Document images with source code:
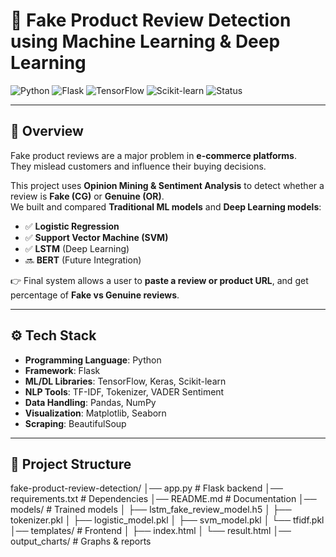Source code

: # 🛒 Fake Product Review Detection using Machine Learning & Deep Learning  

![Python](https://img.shields.io/badge/Python-3.12-blue?logo=python)
![Flask](https://img.shields.io/badge/Flask-2.0-green?logo=flask)
![TensorFlow](https://img.shields.io/badge/TensorFlow-2.15-orange?logo=tensorflow)
![Scikit-learn](https://img.shields.io/badge/Scikit--learn-1.6-yellow?logo=scikitlearn)
![Status](https://img.shields.io/badge/Status-Active-success)

---

## 📌 Overview
Fake product reviews are a major problem in **e-commerce platforms**.  
They mislead customers and influence their buying decisions.  

This project uses **Opinion Mining & Sentiment Analysis** to detect whether a review is **Fake (CG)** or **Genuine (OR)**.  
We built and compared **Traditional ML models** and **Deep Learning models**:

- ✅ **Logistic Regression**  
- ✅ **Support Vector Machine (SVM)**  
- ✅ **LSTM** (Deep Learning)  
- 🔜 **BERT** (Future Integration)  

👉 Final system allows a user to **paste a review or product URL**, and get percentage of **Fake vs Genuine reviews**.

---

## ⚙️ Tech Stack
- **Programming Language**: Python  
- **Framework**: Flask  
- **ML/DL Libraries**: TensorFlow, Keras, Scikit-learn  
- **NLP Tools**: TF-IDF, Tokenizer, VADER Sentiment  
- **Data Handling**: Pandas, NumPy  
- **Visualization**: Matplotlib, Seaborn  
- **Scraping**: BeautifulSoup  

---

## 📂 Project Structure

fake-product-review-detection/
│── app.py                 # Flask backend
│── requirements.txt       # Dependencies
│── README.md              # Documentation
│── models/                # Trained models
│   ├── lstm_fake_review_model.h5
│   ├── tokenizer.pkl
│   ├── logistic_model.pkl
│   ├── svm_model.pkl
│   └── tfidf.pkl
│── templates/             # Frontend
│   ├── index.html
│   └── result.html
│── output_charts/         # Graphs & reports

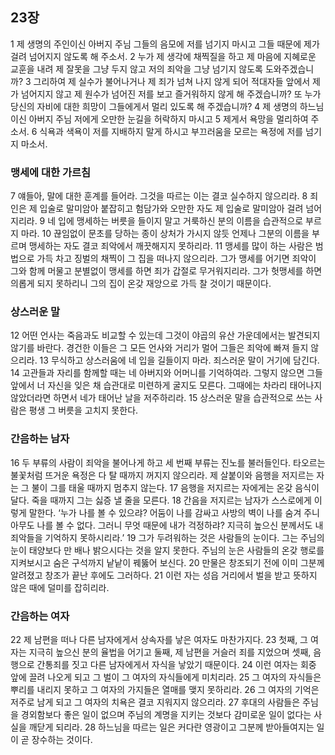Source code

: ## 23장
1 제 생명의 주인이신 아버지 주님 그들의 음모에 저를 넘기지 마시고 그들 때문에 제가 걸려 넘어지지 않도록 해 주소서.
2 누가 제 생각에 채찍질을 하고 제 마음에 지혜로운 교훈을 내려 제 잘못을 그냥 두지 않고 저의 죄악을 그냥 넘기지 않도록 도와주겠습니까?
3 그리하여 제 실수가 불어나거나 제 죄가 넘쳐 나지 않게 되어 적대자들 앞에서 제가 넘어지지 않고 제 원수가 넘어진 저를 보고 즐거워하지 않게 해 주겠습니까? 또 누가 당신의 자비에 대한 희망이 그들에게서 멀리 있도록 해 주겠습니까?
4 제 생명의 하느님이신 아버지 주님 저에게 오만한 눈길을 허락하지 마시고
5 제게서 욕망을 멀리하여 주소서.
6 식욕과 색욕이 저를 지배하지 말게 하시고 부끄러움을 모르는 욕정에 저를 넘기지 마소서.
### 맹세에 대한 가르침
7 얘들아, 말에 대한 훈계를 들어라. 그것을 따르는 이는 결코 실수하지 않으리라.
8 죄인은 제 입술로 말미암아 붙잡히고 험담가와 오만한 자도 제 입술로 말미암아 걸려 넘어지리라.
9 네 입에 맹세하는 버릇을 들이지 말고 거룩하신 분의 이름을 습관적으로 부르지 마라.
10 끊임없이 문초를 당하는 종이 상처가 가시지 않듯 언제나 그분의 이름을 부르며 맹세하는 자도 결코 죄악에서 깨끗해지지 못하리라.
11 맹세를 많이 하는 사람은 범법으로 가득 차고 징벌의 채찍이 그 집을 떠나지 않으리라. 그가 맹세를 어기면 죄악이 그와 함께 머물고 분별없이 맹세를 하면 죄가 갑절로 무거워지리라. 그가 헛맹세를 하면 의롭게 되지 못하리니 그의 집이 온갖 재앙으로 가득 찰 것이기 때문이다.
### 상스러운 말
12 어떤 언사는 죽음과도 비교할 수 있는데 그것이 야곱의 유산 가운데에서는 발견되지 않기를 바란다. 경건한 이들은 그 모든 언사와 거리가 멀어 그들은 죄악에 빠져 들지 않으리라.
13 무식하고 상스러움에 네 입을 길들이지 마라. 죄스러운 말이 거기에 담긴다.
14 고관들과 자리를 함께할 때는 네 아버지와 어머니를 기억하여라. 그렇지 않으면 그들 앞에서 너 자신을 잊은 채 습관대로 미련하게 굴지도 모른다. 그때에는 차라리 태어나지 않았더라면 하면서 네가 태어난 날을 저주하리라.
15 상스러운 말을 습관적으로 쓰는 사람은 평생 그 버릇을 고치지 못한다.
### 간음하는 남자
16 두 부류의 사람이 죄악을 불어나게 하고 세 번째 부류는 진노를 불러들인다. 타오르는 불꽃처럼 뜨거운 욕정은 다 탈 때까지 꺼지지 않으리라. 제 살붙이와 음행을 저지르는 자는 그 불이 그를 태울 때까지 멈추지 않는다.
17 음행을 저지르는 자에게는 온갖 음식이 달다. 죽을 때까지 그는 싫증 낼 줄을 모른다.
18 간음을 저지르는 남자가 스스로에게 이렇게 말한다. ‘누가 나를 볼 수 있으랴? 어둠이 나를 감싸고 사방의 벽이 나를 숨겨 주니 아무도 나를 볼 수 없다. 그러니 무엇 때문에 내가 걱정하랴? 지극히 높으신 분께서도 내 죄악들을 기억하지 못하시리라.’
19 그가 두려워하는 것은 사람들의 눈이다. 그는 주님의 눈이 태양보다 만 배나 밝으시다는 것을 알지 못한다. 주님의 눈은 사람들의 온갖 행로를 지켜보시고 숨은 구석까지 낱낱이 꿰뚫어 보신다.
20 만물은 창조되기 전에 이미 그분께 알려졌고 창조가 끝난 후에도 그러하다.
21 이런 자는 성읍 거리에서 벌을 받고 뜻하지 않은 때에 덜미를 잡히리라.
### 간음하는 여자
22 제 남편을 떠나 다른 남자에게서 상속자를 낳은 여자도 마찬가지다.
23 첫째, 그 여자는 지극히 높으신 분의 율법을 어기고 둘째, 제 남편을 거슬러 죄를 지었으며 셋째, 음행으로 간통죄를 짓고 다른 남자에게서 자식을 낳았기 때문이다.
24 이런 여자는 회중 앞에 끌려 나오게 되고 그 벌이 그 여자의 자식들에게 미치리라.
25 그 여자의 자식들은 뿌리를 내리지 못하고 그 여자의 가지들은 열매를 맺지 못하리라.
26 그 여자의 기억은 저주로 남게 되고 그 여자의 치욕은 결코 지워지지 않으리라.
27 후대의 사람들은 주님을 경외함보다 좋은 일이 없으며 주님의 계명을 지키는 것보다 감미로운 일이 없다는 사실을 깨닫게 되리라.
28 하느님을 따르는 일은 커다란 영광이고 그분께 받아들여지는 일이 곧 장수하는 것이다.
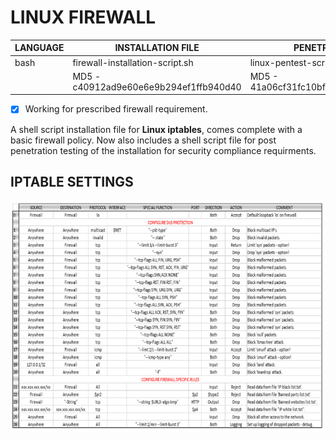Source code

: # LINUX FIREWALL

| LANGUAGE | INSTALLATION FILE | PENETRATION FILE |
|--------|----|-----|
|bash|firewall-installation-script.sh|linux-pentest-script.sh|
||MD5 - c40912ad9e60e6e9b294ef1ffb940d40 | MD5 - 41a06cf31fc10bf73b2186ee53666ca4 |

- [x] Working for prescribed firewall requirement.

A shell script installation file for **Linux iptables**, comes complete with a basic firewall policy. Now also includes a shell script file for post penetration testing of the installation for security compliance requirments.

## IPTABLE SETTINGS
![Screenshot](Iptables.png)


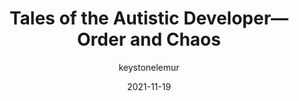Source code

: ---
author: keystonelemur
date: 2021-11-19
draft: true
publisher: thepracticaldev
tags:
  - meta
  - career
target_url: https://dev.to/baweaver/tales-of-the-autistic-developer-order-and-chaos-2o0p
title: Tales of the Autistic Developer—Order and Chaos
---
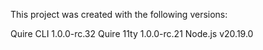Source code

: 
This project was created with the following versions: 

 Quire CLI 1.0.0-rc.32
 Quire 11ty 1.0.0-rc.21
 Node.js v20.19.0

• _ASSIGNMENT_: Return the data exactly. Do not carry over any images.

• _ANSWER TO THIS EXERCISE_:
Source code

: # 🛒 Fake Product Review Detection using Machine Learning & Deep Learning  

![Python](https://img.shields.io/badge/Python-3.12-blue?logo=python)
![Flask](https://img.shields.io/badge/Flask-2.0-green?logo=flask)
![TensorFlow](https://img.shields.io/badge/TensorFlow-2.15-orange?logo=tensorflow)
![Scikit-learn](https://img.shields.io/badge/Scikit--learn-1.6-yellow?logo=scikitlearn)
![Status](https://img.shields.io/badge/Status-Active-success)

---

## 📌 Overview
Fake product reviews are a major problem in **e-commerce platforms**.  
They mislead customers and influence their buying decisions.  

This project uses **Opinion Mining & Sentiment Analysis** to detect whether a review is **Fake (CG)** or **Genuine (OR)**.  
We built and compared **Traditional ML models** and **Deep Learning models**:

- ✅ **Logistic Regression**  
- ✅ **Support Vector Machine (SVM)**  
- ✅ **LSTM** (Deep Learning)  
- 🔜 **BERT** (Future Integration)  

👉 Final system allows a user to **paste a review or product URL**, and get percentage of **Fake vs Genuine reviews**.

---

## ⚙️ Tech Stack
- **Programming Language**: Python  
- **Framework**: Flask  
- **ML/DL Libraries**: TensorFlow, Keras, Scikit-learn  
- **NLP Tools**: TF-IDF, Tokenizer, VADER Sentiment  
- **Data Handling**: Pandas, NumPy  
- **Visualization**: Matplotlib, Seaborn  
- **Scraping**: BeautifulSoup  

---

## 📂 Project Structure

fake-product-review-detection/
│── app.py                 # Flask backend
│── requirements.txt       # Dependencies
│── README.md              # Documentation
│── models/                # Trained models
│   ├── lstm_fake_review_model.h5
│   ├── tokenizer.pkl
│   ├── logistic_model.pkl
│   ├── svm_model.pkl
│   └── tfidf.pkl
│── templates/             # Frontend
│   ├── index.html
│   └── result.html
│── output_charts/         # Graphs & reports

Source code

: ## 23장
1 제 생명의 주인이신 아버지 주님 그들의 음모에 저를 넘기지 마시고 그들 때문에 제가 걸려 넘어지지 않도록 해 주소서.
2 누가 제 생각에 채찍질을 하고 제 마음에 지혜로운 교훈을 내려 제 잘못을 그냥 두지 않고 저의 죄악을 그냥 넘기지 않도록 도와주겠습니까?
3 그리하여 제 실수가 불어나거나 제 죄가 넘쳐 나지 않게 되어 적대자들 앞에서 제가 넘어지지 않고 제 원수가 넘어진 저를 보고 즐거워하지 않게 해 주겠습니까? 또 누가 당신의 자비에 대한 희망이 그들에게서 멀리 있도록 해 주겠습니까?
4 제 생명의 하느님이신 아버지 주님 저에게 오만한 눈길을 허락하지 마시고
5 제게서 욕망을 멀리하여 주소서.
6 식욕과 색욕이 저를 지배하지 말게 하시고 부끄러움을 모르는 욕정에 저를 넘기지 마소서.
### 맹세에 대한 가르침
7 얘들아, 말에 대한 훈계를 들어라. 그것을 따르는 이는 결코 실수하지 않으리라.
8 죄인은 제 입술로 말미암아 붙잡히고 험담가와 오만한 자도 제 입술로 말미암아 걸려 넘어지리라.
9 네 입에 맹세하는 버릇을 들이지 말고 거룩하신 분의 이름을 습관적으로 부르지 마라.
10 끊임없이 문초를 당하는 종이 상처가 가시지 않듯 언제나 그분의 이름을 부르며 맹세하는 자도 결코 죄악에서 깨끗해지지 못하리라.
11 맹세를 많이 하는 사람은 범법으로 가득 차고 징벌의 채찍이 그 집을 떠나지 않으리라. 그가 맹세를 어기면 죄악이 그와 함께 머물고 분별없이 맹세를 하면 죄가 갑절로 무거워지리라. 그가 헛맹세를 하면 의롭게 되지 못하리니 그의 집이 온갖 재앙으로 가득 찰 것이기 때문이다.
### 상스러운 말
12 어떤 언사는 죽음과도 비교할 수 있는데 그것이 야곱의 유산 가운데에서는 발견되지 않기를 바란다. 경건한 이들은 그 모든 언사와 거리가 멀어 그들은 죄악에 빠져 들지 않으리라.
13 무식하고 상스러움에 네 입을 길들이지 마라. 죄스러운 말이 거기에 담긴다.
14 고관들과 자리를 함께할 때는 네 아버지와 어머니를 기억하여라. 그렇지 않으면 그들 앞에서 너 자신을 잊은 채 습관대로 미련하게 굴지도 모른다. 그때에는 차라리 태어나지 않았더라면 하면서 네가 태어난 날을 저주하리라.
15 상스러운 말을 습관적으로 쓰는 사람은 평생 그 버릇을 고치지 못한다.
### 간음하는 남자
16 두 부류의 사람이 죄악을 불어나게 하고 세 번째 부류는 진노를 불러들인다. 타오르는 불꽃처럼 뜨거운 욕정은 다 탈 때까지 꺼지지 않으리라. 제 살붙이와 음행을 저지르는 자는 그 불이 그를 태울 때까지 멈추지 않는다.
17 음행을 저지르는 자에게는 온갖 음식이 달다. 죽을 때까지 그는 싫증 낼 줄을 모른다.
18 간음을 저지르는 남자가 스스로에게 이렇게 말한다. ‘누가 나를 볼 수 있으랴? 어둠이 나를 감싸고 사방의 벽이 나를 숨겨 주니 아무도 나를 볼 수 없다. 그러니 무엇 때문에 내가 걱정하랴? 지극히 높으신 분께서도 내 죄악들을 기억하지 못하시리라.’
19 그가 두려워하는 것은 사람들의 눈이다. 그는 주님의 눈이 태양보다 만 배나 밝으시다는 것을 알지 못한다. 주님의 눈은 사람들의 온갖 행로를 지켜보시고 숨은 구석까지 낱낱이 꿰뚫어 보신다.
20 만물은 창조되기 전에 이미 그분께 알려졌고 창조가 끝난 후에도 그러하다.
21 이런 자는 성읍 거리에서 벌을 받고 뜻하지 않은 때에 덜미를 잡히리라.
### 간음하는 여자
22 제 남편을 떠나 다른 남자에게서 상속자를 낳은 여자도 마찬가지다.
23 첫째, 그 여자는 지극히 높으신 분의 율법을 어기고 둘째, 제 남편을 거슬러 죄를 지었으며 셋째, 음행으로 간통죄를 짓고 다른 남자에게서 자식을 낳았기 때문이다.
24 이런 여자는 회중 앞에 끌려 나오게 되고 그 벌이 그 여자의 자식들에게 미치리라.
25 그 여자의 자식들은 뿌리를 내리지 못하고 그 여자의 가지들은 열매를 맺지 못하리라.
26 그 여자의 기억은 저주로 남게 되고 그 여자의 치욕은 결코 지워지지 않으리라.
27 후대의 사람들은 주님을 경외함보다 좋은 일이 없으며 주님의 계명을 지키는 것보다 감미로운 일이 없다는 사실을 깨닫게 되리라.
28 하느님을 따르는 일은 커다란 영광이고 그분께 받아들여지는 일이 곧 장수하는 것이다.
Source code

: # LINUX FIREWALL

| LANGUAGE | INSTALLATION FILE | PENETRATION FILE |
|--------|----|-----|
|bash|firewall-installation-script.sh|linux-pentest-script.sh|
||MD5 - c40912ad9e60e6e9b294ef1ffb940d40 | MD5 - 41a06cf31fc10bf73b2186ee53666ca4 |

- [x] Working for prescribed firewall requirement.

A shell script installation file for **Linux iptables**, comes complete with a basic firewall policy. Now also includes a shell script file for post penetration testing of the installation for security compliance requirments.

## IPTABLE SETTINGS
![Screenshot](Iptables.png)


Source code

: ---
author: keystonelemur
date: 2021-11-19
draft: true
publisher: thepracticaldev
tags:
  - meta
  - career
target_url: https://dev.to/baweaver/tales-of-the-autistic-developer-order-and-chaos-2o0p
title: Tales of the Autistic Developer—Order and Chaos
---
Source code

: 
This project was created with the following versions: 

 Quire CLI 1.0.0-rc.32
 Quire 11ty 1.0.0-rc.21
 Node.js v20.19.0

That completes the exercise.